A capela-mor tem três janelas em forma de seteiras, parecendo assim do exterior, em virtude da estreita abertura que oferecem.
Vimos ali uma pedra que mede dois metros de comprimento e parece ter servido de vêrga a algum portal.
É um arco de círculo, cuja corda mede dois metros, tendo entre esta e o arco ornatos singelos, sendo o médio formado por três círculos concêntricos cavados na pedra, donde sai uma estrela de quatro raios.
Informaram-nos de que esta pedra fôra arrancada do seu logar em virtude de um sonho, que revelou ali um tesouro, trabalhando o sonhador alta noite, certamente auxiliado por outrem, visionário como êle, crente em mouras encantadas, que, por miraculosa magia, transformam figos em peças de ouro…
O exterior da igreja nada oferece digno de nota a não ser a cima- lha com toscos e caprichosos modilhões, representando cabeças de cães ou bois. (Foi destruída em 1923).
Vimos uma destas figuras, mutilada, ao que nos disseram por outro sonhador, a quem fizeram crer que estava um tesouro no sítio para onde o seu cão tinha dirigido o focinho, vingando-se na pedra, por não ter tirado o resultado que desejava.
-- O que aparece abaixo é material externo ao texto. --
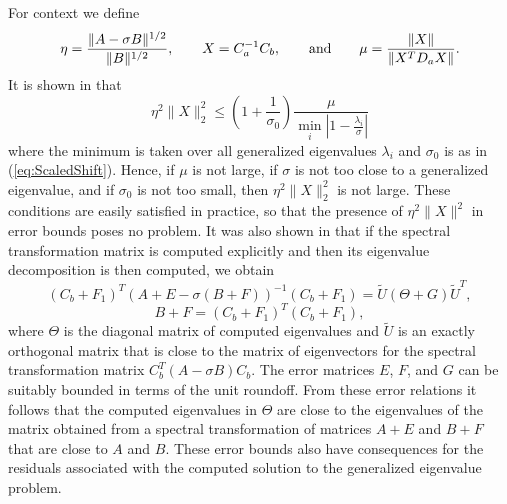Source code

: For context we define
\begin{equation*}
  \eta = \frac{\|A-\sigma B\|^{1/2}}{\|B\|^{1/2}},\qquad
  X = C_a^{-1} C_b,\eqand \mu = \frac{\|X\|}{\|X^T D_a X\|}.
\end{equation*}
It is shown in \cite{stewart2024spectraltransformationdensesymmetric} that
\begin{equation*}
  \eta^2 \|X\|_2^2 \leq \left( 1 + \frac{1}{\sigma_0} \right)
  \frac{\mu}{\min_i \left| 1 - \frac{\lambda_i}{\sigma}\right|}
\end{equation*}
where the minimum is taken over all generalized eigenvalues $\lambda_i$ and $\sigma_0$ is as in (\ref{eq:ScaledShift}).  Hence, if $\mu$ is not large, if $\sigma$ is not too close to a generalized eigenvalue, and if $\sigma_0$ is not too small, then $\eta^2 \|X\|_2^2$ is not large.  These conditions are easily satisfied in practice, so that the presence of $\eta^2 \|X\|^2$ in error bounds poses no problem.  It was also shown in \cite{stewart2024spectraltransformationdensesymmetric} that if the spectral transformation matrix is computed explicitly and then its eigenvalue decomposition is then computed, we obtain
\begin{equation}
  \label{eq:mixed_errors}
  (C_b + F_1)^T (A+E - \sigma (B+F))^{-1} (C_b + F_1) 
  = \tilde{U} (\Theta + G) \tilde{U}^T,
\end{equation}
\begin{equation}
  \label{eq:B_errors}
  B+F = (C_b + F_1)^T (C_b +F_1),
\end{equation}
where $\Theta$ is the diagonal matrix of computed eigenvalues and $\tilde{U}$ is an exactly orthogonal matrix that is close to the matrix of eigenvectors for the spectral transformation matrix $C_b^T(A-\sigma B) C_b$.  The error matrices $E$, $F$, and $G$ can be suitably bounded in terms of the unit roundoff.  From these error relations it follows that the computed eigenvalues in $\Theta$ are close to the eigenvalues of the matrix obtained from a spectral transformation of matrices $A+E$ and $B+F$ that are close to $A$ and $B$.  These error bounds also have consequences for the residuals associated with the computed solution to the generalized eigenvalue problem.

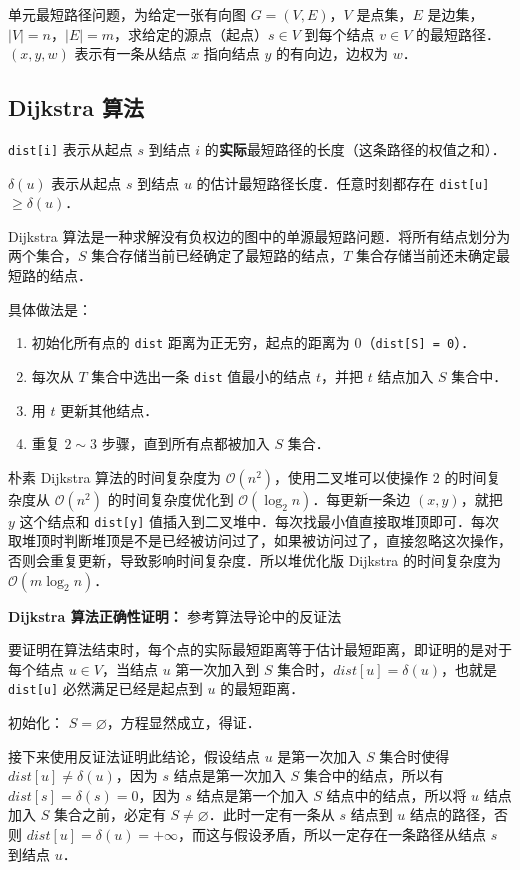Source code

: 
单元最短路径问题，为给定一张有向图 $G = (V, E)$，$V$ 是点集，$E$ 是边集，$|V|= n$，$|E| = m$，求给定的源点（起点）$s \in V$ 到每个结点 $v \in V$ 的最短路径．$(x, y, w)$ 表示有一条从结点 $x$ 指向结点 $y$ 的有向边，边权为 $w$．

\subsection{Dijkstra 算法}

\verb|dist[i]| 表示从起点 $s$ 到结点 $i$ 的\textbf{实际}最短路径的长度（这条路径的权值之和）．

$\delta(u)$ 表示从起点 $s$ 到结点 $u$ 的估计最短路径长度．任意时刻都存在 \verb|dist[u]| $\geq \delta(u)$．

Dijkstra 算法是一种求解没有负权边的图中的单源最短路问题．将所有结点划分为两个集合，$S$ 集合存储当前已经确定了最短路的结点，$T$ 集合存储当前还未确定最短路的结点．

具体做法是：
\begin{enumerate}
\item 初始化所有点的 \verb|dist| 距离为正无穷，起点的距离为 $0$（\verb|dist[S] = 0|）．
\item 每次从 $T$ 集合中选出一条 \verb|dist| 值最小的结点 $t$，并把 $t$ 结点加入 $S$ 集合中．
\item 用 $t$ 更新其他结点．
\item 重复 $2 \sim 3$ 步骤，直到所有点都被加入 $S$ 集合．
\end{enumerate}

朴素 Dijkstra 算法的时间复杂度为 $\mathcal{O}(n^2)$，使用二叉堆可以使操作 $2$ 的时间复杂度从 $\mathcal{O}(n^2)$ 的时间复杂度优化到 $\mathcal{O}(\log_2 n)$．每更新一条边 $(x, y)$，就把 $y$ 这个结点和 \verb|dist[y]| 值插入到二叉堆中．每次找最小值直接取堆顶即可．每次取堆顶时判断堆顶是不是已经被访问过了，如果被访问过了，直接忽略这次操作，否则会重复更新，导致影响时间复杂度．所以堆优化版 Dijkstra 的时间复杂度为 $\mathcal{O}(m \log_2 n)$．

\textbf{Dijkstra 算法正确性证明：}
参考算法导论中的反证法

要证明在算法结束时，每个点的实际最短距离等于估计最短距离，即证明的是对于每个结点 $u \in V$，当结点 $u$ 第一次加入到 $S$ 集合时，$dist[u] =\delta(u)$，也就是 \verb|dist[u]| 必然满足已经是起点到 $u$ 的最短距离．

初始化： $S = \varnothing$，方程显然成立，得证．

接下来使用反证法证明此结论，假设结点 $u$ 是第一次加入 $S$ 集合时使得 $dist[u] \neq \delta(u)$，因为 $s$ 结点是第一次加入 $S$ 集合中的结点，所以有 $dist[s] = \delta(s) = 0$，因为 $s$ 结点是第一个加入 $S$ 结点中的结点，所以将 $u$ 结点加入 $S$ 集合之前，必定有 $S \neq \varnothing$．此时一定有一条从 $s$ 结点到 $u$ 结点的路径，否则 $dist[u] = \delta(u) = +\infty$，而这与假设矛盾，所以一定存在一条路径从结点 $s$ 到结点 $u$．

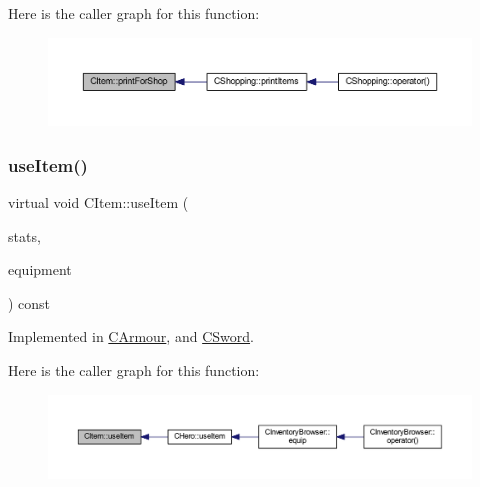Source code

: Here is the caller graph for this function\+:\nopagebreak
\begin{figure}[H]
\begin{center}
\leavevmode
\includegraphics[width=350pt]{class_c_item_af56df4ab4d87984c56401231dd3492cf_icgraph}
\end{center}
\end{figure}
\mbox{\label{class_c_item_a30e8dd9608c78cd43e5c973bfe029baa}} 
\subsubsection{\texorpdfstring{use\+Item()}{useItem()}}
{\footnotesize\ttfamily virtual void C\+Item\+::use\+Item (\begin{DoxyParamCaption}\item[{\mbox{\hyperlink{struct_hero_stats}{Hero\+Stats}} \&}]{stats,  }\item[{\mbox{\hyperlink{class_c_equipment}{C\+Equipment}} \&}]{equipment }\end{DoxyParamCaption}) const\hspace{0.3cm}{\ttfamily [pure virtual]}}



Implemented in \mbox{\hyperlink{class_c_armour_ab1000a6cfe419ca94b1254217fb707cd}{C\+Armour}}, and \mbox{\hyperlink{class_c_sword_a565b01124ed0c92e6873dcc0263d4a79}{C\+Sword}}.

Here is the caller graph for this function\+:\nopagebreak
\begin{figure}[H]
\begin{center}
\leavevmode
\includegraphics[width=350pt]{class_c_item_a30e8dd9608c78cd43e5c973bfe029baa_icgraph}
\end{center}
\end{figure}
Em frente da igreja e próximo da porta existiam ao tempo da nossa visita ao local várias peças de cantaria, restos de colunas e de modilhões, que claramante demonstravam ter havido na frontaria um alpendre, como tinham quási todas as igrejas antigas. Não me parece, porém, que estivessem ali já todas as peças. Talvez a pedra que foi achada perto do altar-mor fizesse parte do alpendre, como cobertura, isto é, vêrga de alguma porta deste.
A cidadela de Vilar Maior acha-se ainda em estado regular, se a compararmos à de Alfaiates e a outras mais que temos visto. Tanto as muralhas como a torre de menagem, que tem grande altura, não estão muito deterioradas.
As muralhas não parece terem sido edificadas na mesma época em que o foi a torre. No interior da cidadela vê-se ainda a abertura da cisterna, quási entupida, e indícios de algumas casas, onde as silvas e erva cresciam abundantemente para regalo dum rebanho de cabras e ovelhas que ocupavam todo o vasto recinto.
Na torre de menagem vê-se o escudo das quinas, como na torre da cidadela do Sabugal, aberto numa pedra de muito maiores dimensões que as outras que a formam, que são, como ela, do mais duro granito e todas precisamente iguais. A torre não tem já os pavimentos superiores, vendo-se ainda alguns degraus de pedra, já poucos e por isso muito distanciados, os quais eram embutidos nas paredes.
Todas estas ruínas de que nos vimos ocupando revelam claramente que na época em que tais edifícios foram construídos se atendia mais à solidez que ao bom gôsto, como em geral acontecia nas construções presididas pela arte militar.
Igreja paroquial
Foi edificada na encosta do castelo e é espaçosa, vasta, feita de sólida cantaria, com fortíssima abóbada, embora singela, sem ornatos de qualquer ordem. O altar-mor foi trazido para ali da igreja do Convento de S. Francisco da Guarda, onde está alojado o regimento de infantaria 12, vendo-se bem que não foi convenientemente adaptado.
Os três altares laterais são da maior singeleza, feitos de pedra, tendo nas paredes uma pintura muito ordinária.
Está esta igreja no centro do cemitério, tendo uma boa porta de ferro. No muro do cemitério vimos uma pedra com a cruz de Cristo e a pouca distância uma velha peça de artilharia.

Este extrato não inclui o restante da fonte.